Commissioners instead asked county staff to hold future talks as to whether the county wants to be directly responsible for maintaining ownership of land intended for conservation and public access.
Thursday’s 3-1 vote against the donation came after developer Jeff Dingman proposed giving Douglas County 1,064 acres adjacent to a planned golf course and housing development on what’s known as the upper Schneider Ranch in northern Douglas County. The land is in a forest north of Jacks Valley.
Commissioners said they don’t oppose acquiring open space, but need to determine if it’s feasible.
“I cannot make the plunge today and yet I’m willing to look into the future,” said Commissioner Jacques Etchegoyhen.
The proposal included an environmentally sensitive meadow and forested areas linking the property to Forest Service land extending access to the Tahoe Basin.
Attorney Lew Feldman, speaking on Dingman’s behalf, called the proposal “compelling” because the open space would be maintained through an assessment district comprised of local property owners.

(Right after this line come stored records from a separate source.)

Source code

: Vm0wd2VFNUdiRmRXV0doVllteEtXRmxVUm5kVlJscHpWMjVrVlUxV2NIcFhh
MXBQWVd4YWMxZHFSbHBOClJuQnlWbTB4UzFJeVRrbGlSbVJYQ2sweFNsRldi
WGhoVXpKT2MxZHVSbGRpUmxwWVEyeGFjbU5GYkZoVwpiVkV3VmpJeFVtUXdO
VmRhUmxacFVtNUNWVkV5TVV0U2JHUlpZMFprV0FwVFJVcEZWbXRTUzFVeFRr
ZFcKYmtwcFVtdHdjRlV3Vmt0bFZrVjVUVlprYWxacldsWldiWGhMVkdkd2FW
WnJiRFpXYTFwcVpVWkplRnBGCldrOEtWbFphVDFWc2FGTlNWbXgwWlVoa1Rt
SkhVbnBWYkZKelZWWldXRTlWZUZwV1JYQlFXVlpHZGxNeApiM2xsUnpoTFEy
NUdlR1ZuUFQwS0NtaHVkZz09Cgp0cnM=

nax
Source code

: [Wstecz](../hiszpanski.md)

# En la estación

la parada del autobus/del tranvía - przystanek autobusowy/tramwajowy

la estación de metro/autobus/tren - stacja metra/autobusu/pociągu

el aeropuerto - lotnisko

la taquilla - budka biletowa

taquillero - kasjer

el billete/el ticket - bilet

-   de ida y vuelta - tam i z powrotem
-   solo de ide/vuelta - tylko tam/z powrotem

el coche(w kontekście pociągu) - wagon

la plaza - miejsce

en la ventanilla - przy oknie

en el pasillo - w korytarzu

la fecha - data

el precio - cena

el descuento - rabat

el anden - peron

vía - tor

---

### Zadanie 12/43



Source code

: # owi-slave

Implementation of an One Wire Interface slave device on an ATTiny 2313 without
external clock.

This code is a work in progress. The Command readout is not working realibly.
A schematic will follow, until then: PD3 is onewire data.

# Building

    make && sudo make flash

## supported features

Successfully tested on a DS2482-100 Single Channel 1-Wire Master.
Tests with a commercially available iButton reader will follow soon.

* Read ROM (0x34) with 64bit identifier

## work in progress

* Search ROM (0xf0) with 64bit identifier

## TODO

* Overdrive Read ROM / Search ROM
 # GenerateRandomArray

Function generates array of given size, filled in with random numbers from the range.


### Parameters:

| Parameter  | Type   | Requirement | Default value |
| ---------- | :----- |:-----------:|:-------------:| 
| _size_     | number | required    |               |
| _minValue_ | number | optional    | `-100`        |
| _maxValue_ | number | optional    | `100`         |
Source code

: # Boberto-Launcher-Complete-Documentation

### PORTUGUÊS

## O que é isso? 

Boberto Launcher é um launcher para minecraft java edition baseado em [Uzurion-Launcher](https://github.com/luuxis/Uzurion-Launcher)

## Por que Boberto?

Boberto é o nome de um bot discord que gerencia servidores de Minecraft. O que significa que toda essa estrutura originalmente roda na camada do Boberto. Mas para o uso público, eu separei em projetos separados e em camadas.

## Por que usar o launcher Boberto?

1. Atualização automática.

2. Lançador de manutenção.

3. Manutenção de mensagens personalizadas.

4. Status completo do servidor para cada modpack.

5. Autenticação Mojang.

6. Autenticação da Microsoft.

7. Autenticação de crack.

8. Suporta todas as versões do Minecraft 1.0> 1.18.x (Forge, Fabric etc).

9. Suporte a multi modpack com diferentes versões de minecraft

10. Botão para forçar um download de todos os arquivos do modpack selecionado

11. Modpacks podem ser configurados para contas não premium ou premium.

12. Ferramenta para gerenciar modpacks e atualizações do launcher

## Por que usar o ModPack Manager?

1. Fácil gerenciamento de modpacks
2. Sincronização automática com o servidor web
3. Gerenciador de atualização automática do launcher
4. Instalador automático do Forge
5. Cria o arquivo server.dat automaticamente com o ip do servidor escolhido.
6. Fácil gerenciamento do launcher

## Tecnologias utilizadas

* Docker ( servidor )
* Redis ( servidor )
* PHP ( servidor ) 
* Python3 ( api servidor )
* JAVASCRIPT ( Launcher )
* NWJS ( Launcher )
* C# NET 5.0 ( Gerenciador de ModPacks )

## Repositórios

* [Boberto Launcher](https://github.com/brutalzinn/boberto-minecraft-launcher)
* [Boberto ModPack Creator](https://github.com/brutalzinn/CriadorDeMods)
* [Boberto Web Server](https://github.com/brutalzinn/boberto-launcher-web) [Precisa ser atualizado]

“It’s a donation … without county liability and expense whatsoever,” Feldman told commissioners.
Dingman wanted the transaction to clear the way for a master plan amendment allowing more homes than the one home per 19-acre parcel the county has zoned for the area.
Commissioner Don Miner, who voted for the donation, said it’s in the county’s interest to acquire it because the county has made a commitment to protect open space.
“Today, we are given the opportunity to acquire 1,000 acres of pristine land. I think we owe it to ourselves to flush out the details to see how this works,” Miner said.
Miner also said Dingman and the “underlying owner of the the property” plan to build the golf course and homes.
Under the new proposal, Dingman would build more houses – one per 10 acres, but they would be clustered and cover less space.
Developers have stated they would build the 80 homes allowed under current zoning, one home for every 19 acres.
Miner said it would be more prudent to allow the master plan amendment, because more space would remain open.
“They will develop it as 20-acre parcels if the project does not go forward,” Miner said. “What’s going to happen is the alternative. We will be destroying what it is that everybody wants to preserve.”
Plans to develop the Schneider Ranch property have been a source of contention among open space and property rights advocates. In March, Douglas County commissioners rejected Dingman’s request for a master plan amendment which would have allowed 300 homes on the property.
A handful of northern Douglas residents spoke against the proposal.
Alpine View Estates resident Bob Allgeier, a former county commissioner, said the new proposal was made so Dingman can get the density he wants for his development.
“The offer of open space, a buzzword, certainly pushes one of our buttons. But we ask ourselves, at what price?” Allgeier said. “What is the urgency of requiring your decision today? The applicant clearly needs your approval to obtain a bonus density associated with his proposed project.”
Former planning commissioner Susan Southwick told commissioners the proposal gives the appearance of a “run-around the process” and they would be unwise to approve it since the county has never been given open space to manage.
Commissioner Steve Weissinger added he fears setting a precedent of acquiring open space without the county having a specific policy.
“I don’t want the county to be in the land and open space business,” he said.